NEW YORK — Intracardiac injections of human fetal stem cells led to rapid improvements in heart function in a pilot study of 10 patients with nonischemic cardiomyopathy.
The promising results mean that the research should progress to larger, controlled studies, Valavanur A. Subramanian, M.D., said at the annual meeting of the International Society for Minimally Invasive Cardiothoracic Surgery.
The study, which was done at the Hospital Luis Vernaza in Guayaquil, Ecuador, used stem cells harvested from fetuses that had been either spontaneously or electively aborted at 5–12 weeks' gestation. Prior to 12 weeks, fetal cells contain no histocompatability antigens, so tissue matching wasn't necessary.
All 10 patients in the study had primary dilated cardiomyopathy that was not caused by ischemia or Chagas' disease. Five of the patients had New York Heart Association class III heart failure, and the other five had class IV disease. The average left ventricular ejection fraction of the entire group was 27.6%.

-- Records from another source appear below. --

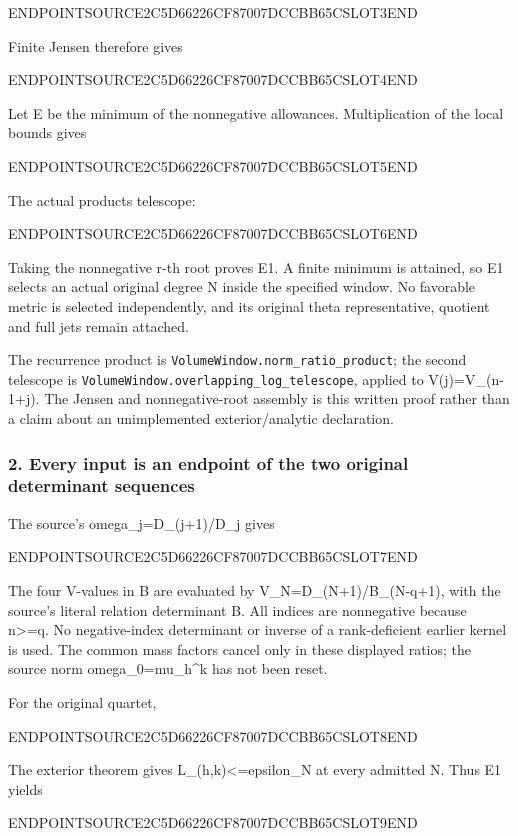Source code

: ENDPOINTSOURCE2C5D66226CF87007DCCBB65CSLOT3END

Finite Jensen therefore gives

ENDPOINTSOURCE2C5D66226CF87007DCCBB65CSLOT4END

Let E be the minimum of the nonnegative allowances. Multiplication of the local bounds gives

ENDPOINTSOURCE2C5D66226CF87007DCCBB65CSLOT5END

The actual products telescope:

ENDPOINTSOURCE2C5D66226CF87007DCCBB65CSLOT6END

Taking the nonnegative r-th root proves E1. A finite minimum is attained, so E1 selects an actual original degree N inside the specified window. No favorable metric is selected independently, and its original theta representative, quotient and full jets remain attached.

The recurrence product is \texttt{VolumeWindow.norm\_ratio\_product}; the second telescope is \texttt{VolumeWindow.overlapping\_log\_telescope}, applied to V(j)=V\_(n-1+j). The Jensen and nonnegative-root assembly is this written proof rather than a claim about an unimplemented exterior/analytic declaration.

\subsubsection{2. Every input is an endpoint of the two original determinant sequences}\label{endpoint-pr23_original--every-input-is-an-endpoint-of-the-two-original-determinant-sequences}

The source's omega\_j=D\_(j+1)/D\_j gives

ENDPOINTSOURCE2C5D66226CF87007DCCBB65CSLOT7END

The four V-values in B are evaluated by V\_N=D\_(N+1)/B\_(N-q+1), with the source's literal relation determinant B. All indices are nonnegative because n\textgreater=q. No negative-index determinant or inverse of a rank-deficient earlier kernel is used. The common mass factors cancel only in these displayed ratios; the source norm omega\_0=mu\_h\^{}k has not been reset.

For the original quartet,

ENDPOINTSOURCE2C5D66226CF87007DCCBB65CSLOT8END

The exterior theorem gives L\_(h,k)\textless=epsilon\_N at every admitted N. Thus E1 yields

ENDPOINTSOURCE2C5D66226CF87007DCCBB65CSLOT9END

Each patient received 60–80 million stem cells that were suspended in 80 mL of saline solution and delivered in a series of 80 injections through the heart's surface. The injections were done using a 25-gauge butterfly needle and were placed 3 mm into the heart, said Federico Benetti, M.D., a cardiothoracic surgeon at the Benetti Foundation in Rosario, Argentina, who led the clinical team that did this work. Each injection delivered 1 mL, and the injections were spaced 1 cm apart. In nine cases, a sternotomy with general anesthesia was performed to expose the patient's heart. The 10th patient received the cell injections via a minithoracotomy.
The treatment did not result in any intraoperative or postoperative deaths by 90 days of follow-up, said Dr. Subramanian, chairman of the department of cardiothoracic surgery at Lenox Hill Hospital in New York. (Dr. Subramanian was not directly involved in the clinical work, but he helped analyze the results and he presented the findings at the meeting with Dr. Benetti.)

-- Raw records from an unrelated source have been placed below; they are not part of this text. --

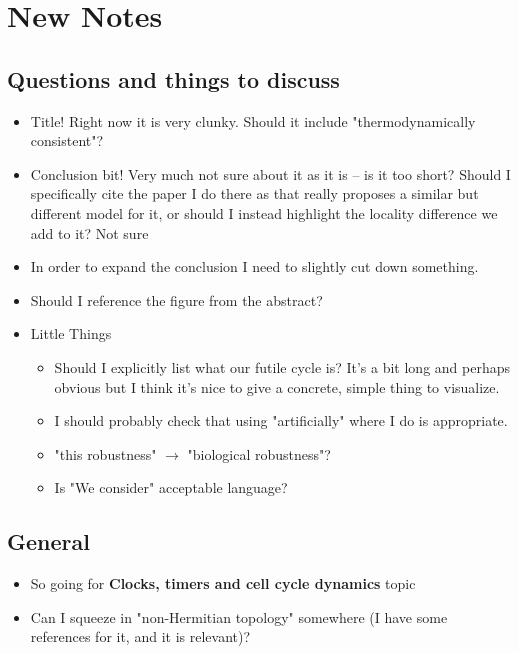 \documentclass[11pt]{article}
\begin{document}
\newpage
\printbibliography

\newpage
\section{New Notes}
\subsection{Questions and things to discuss}
\begin{itemize}
	\item Title! Right now it is very clunky. Should it include "thermodynamically consistent"?
    \item Conclusion bit! Very much not sure about it as it is -- is it too short? Should I specifically cite the paper I do there as that really proposes a similar but different model for it, or should I instead highlight the locality difference we add to it? Not sure
    \item In order to expand the conclusion I need to slightly cut down something.
	\item Should I reference the figure from the abstract?
	\item Little Things \begin{itemize}
		      \item Should I explicitly list what our futile cycle is? It's a bit long and perhaps obvious but I think it's nice to give a concrete, simple thing to visualize.
              \item I should probably check that using "artificially" where I do is appropriate.
              \item "this robustness" $\rightarrow$ "biological robustness"?
              \item Is "We consider" acceptable language?
	      \end{itemize}
\end{itemize}

\subsection{General}
\begin{itemize}
	\item So going for \textbf{Clocks, timers and cell cycle dynamics} topic
	\item Can I squeeze in "non-Hermitian topology" somewhere (I have some references for it, and it is relevant)?
\end{itemize}
\end{document}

Two patients developed a temporary bradycardia following treatment, one patient had episodes of ventricular fibrillation, and one patient had an ischemic stroke 3 days after receiving the injections.
At 90 days after treatment, the eight patients who could be evaluated had New York Heart Association class II disease on average, compared with class III/IV at baseline. In these patients, the average left ventricular ejection fraction rose from 27.5% at baseline to 37.5% after 90 days. The average distance walked during a 6-minute walking test increased from 275 m at baseline to 553 m after 90 days.
Echocardiographic examination of treated patients showed a thickening of the myocardium, with increased muscle mass that began to be apparent by a week after treatment. This pattern of response differed from that described in previous reports of patients with ischemic cardiomyopathy treated with intracardiac injections of autologous stem cells, in whom angiogenesis seemed to be the main mechanism of action. In the current study, patients seemed to respond more quickly and by a different process than angiogenesis, Dr. Subramanian said.